Ocean City Negotiates With Contractor to Finish Disruptive Drainage Project

Ocean City Negotiates With Contractor to Finish Disruptive Drainage Project

City officials want the construction work to wrap up as quickly as possible.

By Donald Wittkowski

The neighborhoods between 28th and 34th streets remain cluttered with heavy construction equipment and “Road Closed” signs, but there may finally be an end in sight for a troubled drainage project that has frustrated city officials.

Responding to complaints from local residents, Ocean City officials have been trying to pressure the contractor to wrap up the disruptive drainage and road work this month.
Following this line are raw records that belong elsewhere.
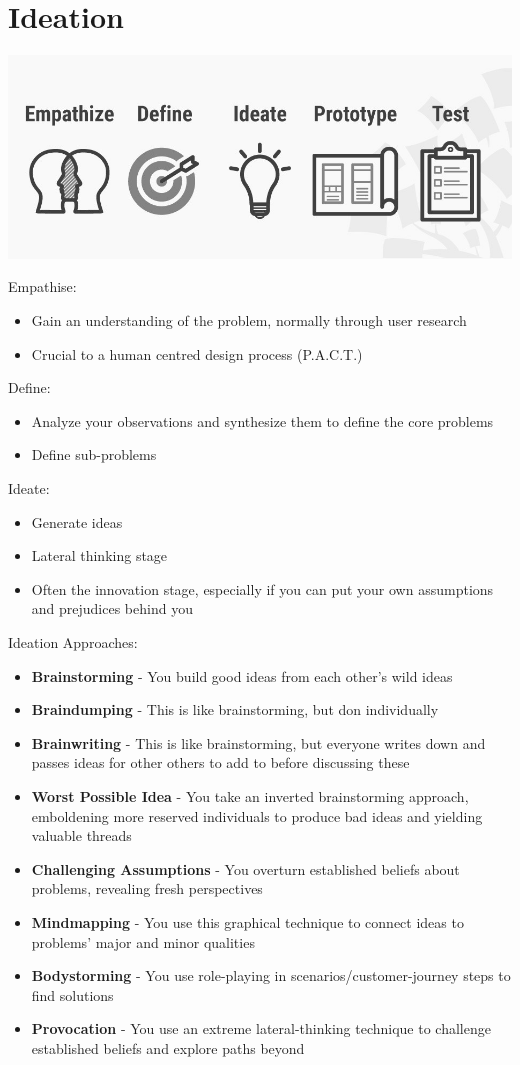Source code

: \documentclass{article}[18pt]
\begin{document}
\section{Ideation}
\begin{center}
	\includegraphics[scale=0.7]{Ideation}
\end{center}
Empathise:
\begin{itemize}
	\item Gain an understanding of the problem, normally through user research
	\item Crucial to a human centred design process (P.A.C.T.)
\end{itemize}
Define:
\begin{itemize}
	\item Analyze your observations and synthesize them to define the core problems
	\item Define sub-problems
\end{itemize}
Ideate:
\begin{itemize}
	\item Generate ideas
	\item Lateral thinking stage
	\item Often the innovation stage, especially if you can put your own assumptions and prejudices behind you
\end{itemize}
Ideation Approaches:
\begin{itemize}
	\item \textbf{Brainstorming} - You build good ideas from each other's wild ideas
	\item \textbf{Braindumping} - This is like brainstorming, but don individually
	\item \textbf{Brainwriting} - This is like brainstorming, but everyone writes down and passes ideas for other others to add to before discussing these
	\item \textbf{Worst Possible Idea} - You take an inverted brainstorming approach, emboldening more reserved individuals to produce bad ideas and yielding valuable threads
	\item \textbf{Challenging Assumptions} - You overturn established beliefs about problems, revealing fresh perspectives
	\item \textbf{Mindmapping} - You use this graphical technique to connect ideas to problems' major and minor qualities
	\item \textbf{Bodystorming} - You use role-playing in scenarios/customer-journey steps to find solutions
	\item \textbf{Provocation} - You use an extreme lateral-thinking technique to challenge established beliefs and explore paths beyond
\end{itemize}
\end{document}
Related construction on three new pumping stations will likely extend into July, a city councilman said.

Fourth Ward Councilman Bob Barr, who represents the neighborhoods within the construction zone, said Thursday he is encouraged by recent talks between the city and the general contractor, A.E. Stone Inc., of Egg Harbor Township.

“We’re having a positive dialogue and I’m confident this will come to a resolution shortly,” Barr said.
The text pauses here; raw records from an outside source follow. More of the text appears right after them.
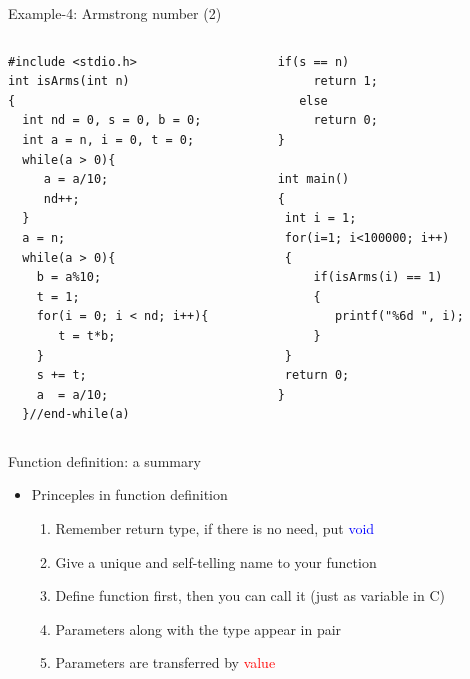 \begin{frame}[fragile]{Example-4: Armstrong number (2)}
\vspace{-0.16in}
\begin{columns}
\begin{column}{0.48\linewidth}
\begin{lstlisting}[linewidth=0.95\linewidth]
#include <stdio.h>
int isArms(int n)
{
  int nd = 0, s = 0, b = 0;
  int a = n, i = 0, t = 0;
  while(a > 0){
     a = a/10;
     nd++;
  }
  a = n;
  while(a > 0){
    b = a%10;
    t = 1;
    for(i = 0; i < nd; i++){
       t = t*b;
    }
    s += t;
    a  = a/10;
  }//end-while(a)
\end{lstlisting}
\end{column}
\begin{column}{0.48\linewidth}
\begin{lstlisting}[firstnumber=20, linewidth=0.95\linewidth]
   if(s == n)
     return 1;
   else
     return 0;
}

int main()
{
 int i = 1;
 for(i=1; i<100000; i++)
 {
     if(isArms(i) == 1)
     {
        printf("%6d ", i);
     }
 }
 return 0;
}
\end{lstlisting}
\end{column}
\end{columns}
\end{frame}


\begin{frame}[fragile]{Function definition: a summary}
\LARGE{
\begin{itemize}
	\item {Princeples in function definition}
	\begin{enumerate}
		\item {Remember return type, if there is no need, put \textcolor{blue}{void}}
		\item {Give a unique and self-telling name to your function}
		\item {Define function first, then you can call it (just as variable in C)}
		\item {Parameters along with the type appear in pair}
		\item {Parameters are transferred by \textcolor{red}{value}}
	\end{enumerate}
\end{itemize}
}
\end{frame}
City spokesman Doug Bergen said in a brief statement Thursday that the city “is continuing to work with the contractor to make sure the project gets done as quickly and effectively as possible.” He did not give any dates for completing the work.

As negotiations with the contractor continue, Barr remains hopeful that the city’s new interim business administrator, George Savastano, can “iron out the details” for the project’s completion. Savastano was appointed last week by Mayor Jay Gillian after the city’s former business administrator, Jim Mallon, resigned to take a job in the private sector.
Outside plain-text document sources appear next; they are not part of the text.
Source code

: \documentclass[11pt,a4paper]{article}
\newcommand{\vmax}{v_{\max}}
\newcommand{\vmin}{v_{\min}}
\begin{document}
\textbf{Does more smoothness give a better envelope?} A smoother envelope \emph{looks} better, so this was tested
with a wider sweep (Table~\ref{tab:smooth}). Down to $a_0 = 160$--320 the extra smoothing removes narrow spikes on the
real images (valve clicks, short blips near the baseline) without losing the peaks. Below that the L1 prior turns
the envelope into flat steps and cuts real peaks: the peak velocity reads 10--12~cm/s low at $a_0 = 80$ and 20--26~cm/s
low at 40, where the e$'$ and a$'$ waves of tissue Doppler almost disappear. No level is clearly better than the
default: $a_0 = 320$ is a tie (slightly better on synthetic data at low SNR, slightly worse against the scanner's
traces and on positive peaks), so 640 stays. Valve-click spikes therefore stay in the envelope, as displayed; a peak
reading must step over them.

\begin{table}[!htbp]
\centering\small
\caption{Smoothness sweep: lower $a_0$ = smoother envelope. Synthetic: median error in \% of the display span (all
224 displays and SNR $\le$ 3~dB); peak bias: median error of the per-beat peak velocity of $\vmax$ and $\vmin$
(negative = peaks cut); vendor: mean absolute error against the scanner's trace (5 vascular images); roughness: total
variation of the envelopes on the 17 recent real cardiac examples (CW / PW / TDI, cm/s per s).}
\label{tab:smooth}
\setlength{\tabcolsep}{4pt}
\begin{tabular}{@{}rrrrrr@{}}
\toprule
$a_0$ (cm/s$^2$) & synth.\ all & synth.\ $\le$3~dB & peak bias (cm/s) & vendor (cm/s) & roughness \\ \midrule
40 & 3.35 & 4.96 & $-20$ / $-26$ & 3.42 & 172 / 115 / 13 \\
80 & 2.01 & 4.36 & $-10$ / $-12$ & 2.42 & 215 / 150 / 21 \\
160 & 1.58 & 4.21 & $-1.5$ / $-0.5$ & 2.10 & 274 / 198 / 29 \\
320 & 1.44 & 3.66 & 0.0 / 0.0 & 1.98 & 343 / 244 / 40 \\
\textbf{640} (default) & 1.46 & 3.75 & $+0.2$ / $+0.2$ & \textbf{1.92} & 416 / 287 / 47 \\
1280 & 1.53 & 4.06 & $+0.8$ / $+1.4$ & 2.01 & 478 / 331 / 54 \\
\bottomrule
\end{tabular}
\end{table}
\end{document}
“I hope the new business administrator is able to work something out,” Barr said. “I’m confident we’ll be able to get the project done in a matter of weeks, except for the pumping stations.”

A view of 33rd Street at Simpson Avenue shows a ripped-up road and orange construction cones.

Up to this point, Barr has been a vocal critic of A.E. Stone. At the May 24 City Council meeting, he blasted the company and said he believes it should never work again for Ocean City.

“The people are frustrated, tired and exhausted. I’m frustrated, tired and exhausted,” Barr said in an interview Thursday.

Gillian expressed his anger with the project on May 25 in his weekly “Mayor’s Corner” message that appears on the city’s website.

“I can assure you that – aside from the neighbors who have put up with this major construction project for more than a year now – nobody is more frustrated with this failure to meet deadlines than I am,” Gillian said.

The contractor is overseeing a $6.5 million road and drainage project designed to ease persistent flooding in the neighborhoods from 28th to 34th streets between West Avenue and the bay.

City officials had thought construction would be finished by Memorial Day weekend, just in time for the start of the bustling summer tourism season. However, the work continues to drag on, forcing the neighbors to endure ripped-up streets, detours and noisy construction equipment.

One of the neighbors, Sheena DiStefano, who lives at the corner of 33rd Street and Simpson Avenue, called the project “a disaster” during an interview last week with OCNJDaily.com.

“It’s absolutely horrible,” DiStefano said while explaining that her 2-year-old daughter, Penelope, has had trouble sleeping amid the rumble of construction vehicles rolling past the house.

Construction equipment rumbling down the streets has added to the disruptions endured by neighbors.

Barr noted that the neighbors have also had to put up with piles of dirt and trash left behind by construction crews. He said Savastano is working with the contractor on a plan to clean up the area.

Construction consists of three major parts, including repaving the streets, installing new drainage pipes to replace some that are 40 to 60 years old and building three pumping stations.

The pumping stations, a crucial component of the plan, will help remove storm water from the neighborhoods and channel it to drainage pipes leading to the bay.